COOLIDGE — The problem of blowing dust along the interstate will worsen in coming years, but detection and warning about the deadly threat is improving, experts at the 2016 Arizona Dust Storm Workshop said Monday.
The problem is huge, said Arizona State University researcher Peter Hyde. Blowing dust in Central Arizona, including the dust that causes fatal crashes on Interstate 10, comes primarily from 350,000 acres of fallowed farmland, mostly in Pinal and Maricopa counties, he said.
“It is likely to increase with a hotter, drier climate and with reduced delivery of Central Arizona Project water and additional restrictions on groundwater pumping,” said Hyde, a visiting professor with ASU’s Environmental Fluid Dynamics Program.
Restoration of dusty plots of land downwind of the interstate is needed, said Sen. Steve Farley, D-Tucson.
Farley said he was caught in a dust-caused traffic pileup on Oct. 29, 2013, that came on so quickly “there was no way signage or warnings would have helped.” Three people died that day in a series of crashes.

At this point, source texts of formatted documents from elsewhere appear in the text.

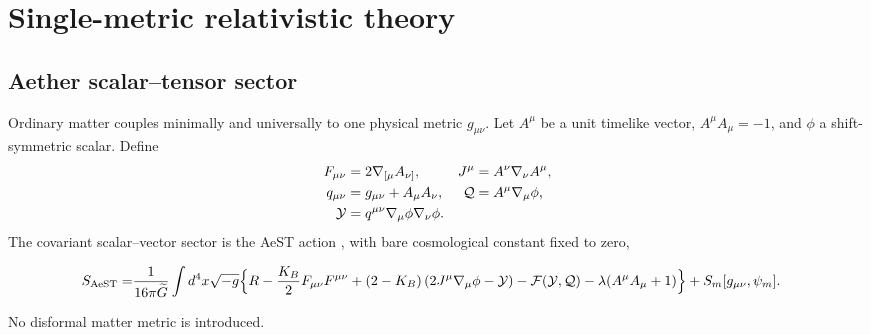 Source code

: \section{Single-metric relativistic theory}\label{sec:theory}
\subsection{Aether scalar--tensor sector}
Ordinary matter couples minimally and universally to one physical metric $g_{\mu\nu}$. Let $A^\mu$ be a unit timelike vector, $A^\mu A_\mu=-1$, and $\phi$ a shift-symmetric scalar. Define
\begin{align}
F_{\mu\nu}&=2\nabla_{[\mu}A_{\nu]},&
J^\mu&=A^\nu\nabla_\nu A^\mu,\\
q_{\mu\nu}&=g_{\mu\nu}+A_\mu A_\nu,&
\Q&=A^\mu\nabla_\mu\phi,\\
\Y&=q^{\mu\nu}\nabla_\mu\phi\nabla_\nu\phi.
\end{align}
The covariant scalar--vector sector is the AeST action \cite{SkordisZlosnik2021,SkordisZlosnik2022,BatakiSkordisZlosnik2024}, with bare cosmological constant fixed to zero,
\begin{widetext}
\begin{align}
S_{\rm AeST}=&\frac{1}{16\pi\widetilde G}\int d^4x\sqrt{-g}\Big\{R-\frac{K_B}{2}F_{\mu\nu}F^{\mu\nu}
 +(2-K_B)\left(2J^\mu\nabla_\mu\phi-\Y\right)
-\Ffull(\Y,\Q)-\lambda(A^\mu A_\mu+1)\Big\}
+S_m[g_{\mu\nu},\psi_m].
\label{eq:aest-action}
\end{align}
\end{widetext}
No disformal matter metric is introduced.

“What you’re doing here is saving lives” he told the group of weather forecasters, transportation planners and academic researchers convened for the fifth straight year by the Phoenix and Tucson offices of the National Weather Service and the Arizona Department of Transportation.
This year’s group included researchers and officials from Nevada, New Mexico, Texas and the state of Chihuahua in Mexico.

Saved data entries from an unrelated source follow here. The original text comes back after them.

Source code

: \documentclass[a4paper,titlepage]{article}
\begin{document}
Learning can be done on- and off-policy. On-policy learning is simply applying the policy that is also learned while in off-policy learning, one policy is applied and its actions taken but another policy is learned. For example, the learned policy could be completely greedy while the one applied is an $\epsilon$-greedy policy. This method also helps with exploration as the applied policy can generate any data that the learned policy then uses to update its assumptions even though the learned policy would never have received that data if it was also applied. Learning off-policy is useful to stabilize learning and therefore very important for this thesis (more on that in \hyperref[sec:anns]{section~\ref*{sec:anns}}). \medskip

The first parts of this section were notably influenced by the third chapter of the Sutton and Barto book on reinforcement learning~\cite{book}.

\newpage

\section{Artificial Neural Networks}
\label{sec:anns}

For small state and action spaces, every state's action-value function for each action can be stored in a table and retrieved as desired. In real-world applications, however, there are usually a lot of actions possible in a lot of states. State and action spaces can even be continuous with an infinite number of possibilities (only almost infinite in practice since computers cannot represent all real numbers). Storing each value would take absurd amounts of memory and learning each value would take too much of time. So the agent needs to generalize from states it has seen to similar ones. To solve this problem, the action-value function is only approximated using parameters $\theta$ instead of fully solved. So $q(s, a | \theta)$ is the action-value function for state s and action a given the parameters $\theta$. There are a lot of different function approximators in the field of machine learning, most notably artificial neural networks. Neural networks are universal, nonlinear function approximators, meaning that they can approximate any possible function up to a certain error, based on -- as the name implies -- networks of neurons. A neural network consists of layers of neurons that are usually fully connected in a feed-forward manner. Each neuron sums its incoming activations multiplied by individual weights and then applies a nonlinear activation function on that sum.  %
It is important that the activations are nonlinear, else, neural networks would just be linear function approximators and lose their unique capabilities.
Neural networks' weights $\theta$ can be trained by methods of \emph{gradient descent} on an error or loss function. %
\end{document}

Farley said he is working with federal soil conservationists to address the specific problem at his crash site, near some long-abandoned farmland between mileposts 212 and 214.
He said a nearby 1979 project by the Natural Resources Conservation Service was successful in revegetating a small strip of land along I-10 and could be re-created at the crash site.

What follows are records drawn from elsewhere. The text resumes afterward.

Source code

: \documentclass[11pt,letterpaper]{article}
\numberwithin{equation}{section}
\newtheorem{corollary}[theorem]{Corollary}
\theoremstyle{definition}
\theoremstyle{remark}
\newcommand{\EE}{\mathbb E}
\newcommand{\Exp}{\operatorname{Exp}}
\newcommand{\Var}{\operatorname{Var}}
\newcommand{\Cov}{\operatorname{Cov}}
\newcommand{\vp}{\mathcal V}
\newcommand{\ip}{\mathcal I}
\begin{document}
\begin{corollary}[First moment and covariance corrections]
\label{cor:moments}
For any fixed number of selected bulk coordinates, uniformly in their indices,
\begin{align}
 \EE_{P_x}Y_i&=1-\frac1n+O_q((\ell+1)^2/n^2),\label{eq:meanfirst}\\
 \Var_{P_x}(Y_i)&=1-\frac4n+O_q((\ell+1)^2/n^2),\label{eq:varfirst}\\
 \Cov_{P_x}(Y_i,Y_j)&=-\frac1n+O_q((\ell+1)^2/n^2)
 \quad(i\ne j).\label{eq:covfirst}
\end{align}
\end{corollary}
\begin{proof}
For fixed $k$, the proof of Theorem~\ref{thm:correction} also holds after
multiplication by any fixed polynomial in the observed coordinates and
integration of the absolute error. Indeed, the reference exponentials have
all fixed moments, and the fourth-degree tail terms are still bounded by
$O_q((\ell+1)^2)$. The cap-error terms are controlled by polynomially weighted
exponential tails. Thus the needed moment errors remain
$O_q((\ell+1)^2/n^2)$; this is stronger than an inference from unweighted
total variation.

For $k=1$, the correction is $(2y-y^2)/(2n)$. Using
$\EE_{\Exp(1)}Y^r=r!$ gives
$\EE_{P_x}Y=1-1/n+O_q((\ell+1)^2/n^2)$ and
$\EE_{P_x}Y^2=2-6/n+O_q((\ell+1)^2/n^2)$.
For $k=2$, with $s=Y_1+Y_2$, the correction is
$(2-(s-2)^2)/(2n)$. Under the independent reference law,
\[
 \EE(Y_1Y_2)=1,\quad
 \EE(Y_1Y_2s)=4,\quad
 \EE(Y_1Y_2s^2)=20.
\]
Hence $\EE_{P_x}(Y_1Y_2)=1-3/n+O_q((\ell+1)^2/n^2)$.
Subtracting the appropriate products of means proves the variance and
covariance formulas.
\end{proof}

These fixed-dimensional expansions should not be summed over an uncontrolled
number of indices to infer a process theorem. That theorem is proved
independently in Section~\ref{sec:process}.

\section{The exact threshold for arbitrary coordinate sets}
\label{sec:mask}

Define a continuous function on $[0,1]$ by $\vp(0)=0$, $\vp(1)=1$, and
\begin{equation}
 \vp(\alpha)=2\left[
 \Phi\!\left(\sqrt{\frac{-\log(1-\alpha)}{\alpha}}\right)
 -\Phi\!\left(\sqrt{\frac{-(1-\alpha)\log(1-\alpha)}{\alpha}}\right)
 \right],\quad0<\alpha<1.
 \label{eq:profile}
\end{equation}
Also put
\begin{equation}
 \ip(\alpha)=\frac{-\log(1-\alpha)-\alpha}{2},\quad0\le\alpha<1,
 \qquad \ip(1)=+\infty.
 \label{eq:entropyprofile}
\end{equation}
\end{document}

Steve Smarik, Arizona resource conservationist for the weather service, said he thinks the 1979 test, which bulldozed berms and planted vegetation, successfully reduced blowing dust on the plot, but he has no data to show how much it helped.
Smarik said the big hurdle is funding. Mitigating the dust problem in the West would require “an army of conservationists” akin to the Depression-era Civilian Conservation Corps, he said. It would be cheaper to build a 10-foot-high wall along the interstates in places where dust-caused accidents occur, he said. He joked that you would probably have to remove the sand dunes yearly.
“We need to disabuse ourselves of this notion that there is going to be easy mitigation or one answer,” said University of Arizona researcher Kyle Rine, who has begun deploying a portable wind tunnel he built to measure dust coming off mine tailings to an I-10 “hot spot” near Picacho Peak.
Dust storms come in three basic varieties, researchers said. The large-scale events that blow dust from state to state, and even across continents, are not seen in Arizona.
The center of the state does get hit with towering haboobs caused by outflow winds associated with thunderstorms, Ken Waters, meteorologist with the National Weather Service in Phoenix, said. You can see those coming, he said, on radar and on the ground. They usually don’t reduce visibility enough to cause wrecks.
The killer storms are the “narrow, low-lying dust channel events” that pop up quickly and fly under the radar.
Waters has developed a low-cost sensor to see the storms that the weather service cannot and deployed nine of them in areas identified as deadly by analyzing Arizona crash data.
The sensor network made its first identification on Jan. 13 near Red Rock just north of Tucson, and the National Weather Service sent out an alert, he said.
The weather service has issued more alerts about blowing dust in recent years, and the Arizona Department of Transportation has studied and improved its advice to drivers.
Glenn Lader, of the National Weather Service office in Tucson, urged the group to focus on what can be done about mitigation of dust sources near the interstate, rather than the immensity of the problem.
“Let’s tackle the hot spots,” he said.